The message from FinCEN is clear: The terrorists are out there, people! And they’re crawling around our banks, moving money, and funding operations around the globe.
This isn’t your normal advisory. With 17 pages and 107 footnotes, this thing is detailed, well cited, and informative. Most people who aren’t illicit finance nerds probably haven’t even heard of the Palestinian Islamic Jihad (PIJ) and have only recently become interested in HAMAS after the brutal terrorist attacks in Israel in October 2023. The advisory details Iran’s sources of revenue and the methods by which Tehran moves money to its proxies.
It provides some background on HAMAS (yes, it’s an acronym for its official name, Harakat al-Muqawama al-Islamiya), PIJ, Hizballah, the Huthis in Yemen, and militias in Iraq and Syria, such as Kata’ib Hizballah (KH), Kata’ib Sayyid al Shuhada (KSS), Asa’ib Ahl al-Haq (AAH), and Harakat al-Nujaba (HaN).
Hizballah is Iran’s primary partner, through which Tehran projects power throughout the Middle East. It’s Islamic Jihad Organization (IJO) plots terrorist attacks worldwide. The IJO, which is also known as the External Security Organization or “Unit 910,” is a component of Hizballah responsible for the planning and coordination of intelligence, counterintelligence, and terrorist activities on behalf of the terrorist group outside of Lebanon. Two of its operatives were arrested in 2017 for their operations targeting US assets.
…recruited as Hizballah operatives, Samer El Debek and Ali Kourani allegedly received military-style training, including in the use of weapons like rocket-propelled grenade launchers and machine guns for use in support of the group’s terrorist mission. At the direction of his Hizballah handlers, El Debek allegedly conducted missions in Panama to locate the U.S. and Israeli Embassies and to assess the vulnerabilities of the Panama Canal and ships in the Canal. Kourani allegedly conducted surveillance of potential targets in America, including military and law enforcement facilities in New York City.

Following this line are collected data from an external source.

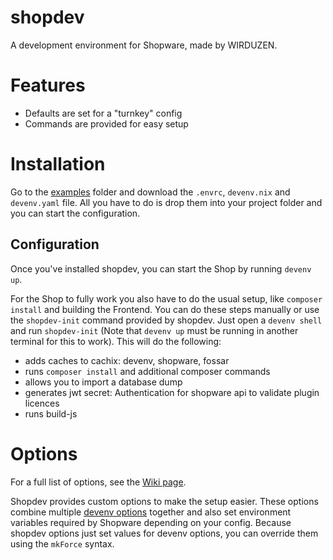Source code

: # shopdev

A development environment for Shopware, made by WIRDUZEN.

# Features

- Defaults are set for a "turnkey" config
- Commands are provided for easy setup

# Installation

Go to the [examples](https://github.com/wirduzen/shopdev/tree/main/examples) folder and download the `.envrc`, `devenv.nix` and `devenv.yaml` file. All you have to do is drop them into your project folder and you can start the configuration.

## Configuration

Once you've installed shopdev, you can start the Shop by running `devenv up`.

For the Shop to fully work you also have to do the usual setup, like `composer install` and building the Frontend. You can do these steps manually or use the `shopdev-init` command provided by shopdev. Just open a `devenv shell` and run `shopdev-init` (Note that `devenv up` must be running in another terminal for this to work). This will do the following:

- adds caches to cachix: devenv, shopware, fossar
- runs `composer install` and additional composer commands
- allows you to import a database dump
- generates jwt secret: Authentication for shopware api to validate plugin licences
- runs build-js

# Options

For a full list of options, see the [Wiki page](https://github.com/wirduzen/shopdev/wiki/Options).

Shopdev provides custom options to make the setup easier. These options combine multiple [devenv options](https://devenv.sh/reference/options/) together and also set environment variables required by Shopware depending on your config. Because shopdev options just set values for devenv options, you can override them using the `mkForce` syntax.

The United States in December also charged an IJO operative with bombing a Jewish community center in Buenos Aires that killed 85 people. Samuel Salman El Reda relayed information to help Hizballah operatives who bombed the Asociación Mutual Israelita Argentina in July 1994, and he remains at large, according to prosecutors.

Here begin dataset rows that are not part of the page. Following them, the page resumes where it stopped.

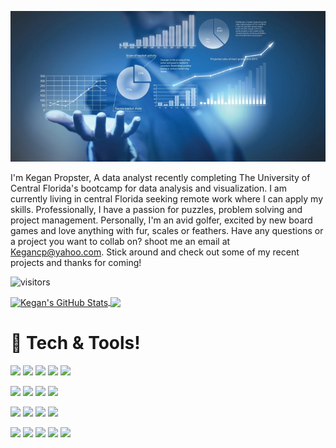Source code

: <p align="center">
  <img src="https://github.com/KEGANCP/KEGANCP/blob/main/Main_Dash.png" alt="HEADER"/>
</p>

I'm Kegan Propster, A data analyst recently completing The University of Central Florida's bootcamp for data analysis and visualization. I am currently living in central Florida seeking remote work where I can apply my skills. Professionally, I have a passion for puzzles, problem solving and project management. Personally, I'm an avid golfer, excited by new board games and love anything with fur, scales or feathers. Have any questions or a project you want to collab on? shoot me an email at Kegancp@yahoo.com. Stick around and check out some of my recent projects and thanks for coming!

![visitors](https://visitor-badge.laobi.icu/badge?page_id=austenmarden)

<a href="https://github.com/KEGANCP/KEGANCP">
  <img align="center" src="https://github-readme-stats.vercel.app/api?username=KEGANCP&show_icons=true&line_height=27&count_private=true&title_color=ffffff&text_color=c9cacc&icon_color=2bbc8a&bg_color=262D3D" alt="Kegan's GitHub Stats" />
</a>
<a href="https://github.com/KEGANCP/KEGANCP">
  <img align="center" src="https://github-readme-stats.vercel.app/api/top-langs/?username=KEGANCP&hide=java,html,tex&title_color=ffffff&text_color=c9cacc&icon_color=2bbc8a&bg_color=262D3D&langs_count=3" />
</a>

# :toolbox:	Tech & Tools!

  ![](https://img.shields.io/badge/Code-Python-informational?style=flat&logo=python&logoColor=white&color=2bbc8a)
  ![](https://img.shields.io/badge/Code-SQL-informational?style=flat&logo=sql&logoColor=white&color=2bbc8a)
  ![](https://img.shields.io/badge/Code-Javascript-informational?style=flat&logo=javascript&logoColor=white&color=2bbc8a)
  ![](https://img.shields.io/badge/Code-HTML5-informational?style=flat&logo=html5&logoColor=white&color=2bbc8a)
  ![](https://img.shields.io/badge/Code-R-informational?style=flat&logo=r&logoColor=white&color=2bbc8a)

  ![](https://img.shields.io/badge/Tools-VisualStudio-informational?style=flat&logo=visualstudio&logoColor=white&color=2bbc8a)
  ![](https://img.shields.io/badge/Tools-PostgreSQL-informational?style=flat&logo=postgresql&logoColor=white&color=2bbc8a)
  ![](https://img.shields.io/badge/Tools-MongoDB-informational?style=flat&logo=mongodb&logoColor=white&color=2bbc8a)
  ![](https://img.shields.io/badge/Tools-Tableau-informational?style=flat&logo=tableau&logoColor=white&color=2bbc8a)
  
  ![](https://img.shields.io/badge/Tools-PowerBI-informational?style=flat&logo=powerbi&logoColor=white&color=2bbc8a)
  ![](https://img.shields.io/badge/Tools-RStudio-informational?style=flat&logo=rstudio&logoColor=white&color=2bbc8a)
  ![](https://img.shields.io/badge/Tools-MicrosoftOffice-informational?style=flat&logo=microsoft&logoColor=white&color=2bbc8a)
  ![](https://img.shields.io/badge/Tools-Apple-informational?style=flat&logo=apple&logoColor=white&color=2bbc8a)
  
  ![](https://img.shields.io/badge/Media-Github-informational?style=flat&logo=github&logoColor=white&color=2bbc8a)
  ![](https://img.shields.io/badge/Media-LinkdIn-informational?style=flat&logo=linkedin&logoColor=white&color=2bbc8a)
  ![](https://img.shields.io/badge/Media-Discord-informational?style=flat&logo=discord&logoColor=white&color=2bbc8a)
  ![](https://img.shields.io/badge/Media-Slack-informational?style=flat&logo=slack&logoColor=white&color=2bbc8a)
  [![](https://img.shields.io/badge/Contact-Gmail-informational?style=flat&logo=google&logoColor=white&color=2bbc8a)](http://mailto:KEGANCP@yahoo.com)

Iran has provided hundreds of millions of dollars in support to Hizballah and has trained thousands of its fighters at camps in Iran, according to FinCEN. Hizballah, in turn, has trained and equipped other Iran-aligned militias in the region and acts as a conduit for funds from Iran’s IRGC-QF to other Iran-aligned groups.
Hizballah is a political party in Lebanon, and although it has been sanctioned as a foreign terrorist group by the United States since 1997, some countries and the EU separate the group’s military and political wings—sanctioning the former but not the latter.

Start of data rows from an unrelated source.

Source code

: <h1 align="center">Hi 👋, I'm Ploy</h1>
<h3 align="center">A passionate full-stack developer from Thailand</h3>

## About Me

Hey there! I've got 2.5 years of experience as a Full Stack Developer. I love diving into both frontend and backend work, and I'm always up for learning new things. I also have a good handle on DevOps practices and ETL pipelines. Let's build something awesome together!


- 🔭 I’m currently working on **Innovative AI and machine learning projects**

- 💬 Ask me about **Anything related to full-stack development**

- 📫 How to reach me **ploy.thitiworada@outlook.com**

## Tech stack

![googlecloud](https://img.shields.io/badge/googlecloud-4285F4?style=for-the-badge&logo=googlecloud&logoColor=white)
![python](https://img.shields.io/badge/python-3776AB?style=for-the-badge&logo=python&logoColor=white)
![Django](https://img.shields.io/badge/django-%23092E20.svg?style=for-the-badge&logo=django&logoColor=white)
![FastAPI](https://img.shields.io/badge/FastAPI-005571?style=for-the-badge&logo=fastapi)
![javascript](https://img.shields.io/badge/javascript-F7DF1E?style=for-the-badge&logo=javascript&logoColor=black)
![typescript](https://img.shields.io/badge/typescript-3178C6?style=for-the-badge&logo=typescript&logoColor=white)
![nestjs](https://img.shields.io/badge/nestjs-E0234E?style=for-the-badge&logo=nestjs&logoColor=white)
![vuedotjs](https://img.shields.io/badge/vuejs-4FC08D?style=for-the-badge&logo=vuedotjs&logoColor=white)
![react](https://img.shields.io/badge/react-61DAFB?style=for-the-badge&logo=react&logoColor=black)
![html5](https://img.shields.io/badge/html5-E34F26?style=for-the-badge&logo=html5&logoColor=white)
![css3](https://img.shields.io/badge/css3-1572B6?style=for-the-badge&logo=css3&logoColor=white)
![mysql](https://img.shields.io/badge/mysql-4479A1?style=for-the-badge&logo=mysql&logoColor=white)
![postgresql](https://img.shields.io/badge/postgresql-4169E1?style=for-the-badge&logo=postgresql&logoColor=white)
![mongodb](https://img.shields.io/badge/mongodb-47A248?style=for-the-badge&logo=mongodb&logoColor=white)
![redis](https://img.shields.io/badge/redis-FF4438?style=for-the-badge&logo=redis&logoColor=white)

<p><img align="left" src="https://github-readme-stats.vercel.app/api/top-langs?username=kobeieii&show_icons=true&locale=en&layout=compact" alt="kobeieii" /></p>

That, in my view, makes operating within the global financial system a bit easier for Hizballah. The group’s “shadow banking” activities have been targeted by the US Office of Foreign Assets Control (OFAC). Hizballah’s financial firm, Al-Qard al-Hassan (AQAH), which was designated by OFAC in 2007, is used by Hizballah as a cover to manage the terrorist group’s financial activities and gain access to the international financial system. AQAH officials designated in 2021 have all participated in evasive “shadow” banking activity, maintaining joint bank accounts in Lebanese banks that have allowed them to transfer more than $500 million within the formal financial system over the past decade, despite existing sanctions against AQAH.
The Congressional Research Service notes that Hizballah operates a global criminal-financial network, with reported hubs in Africa and Latin America. A 2022 Europol report highlighted a network of collaborators built by the terrorist group in the EU that manages and distributes illegal drugs, such as captagon, into the EU, trafficks firearms and humans, and runs professional money laundering operations.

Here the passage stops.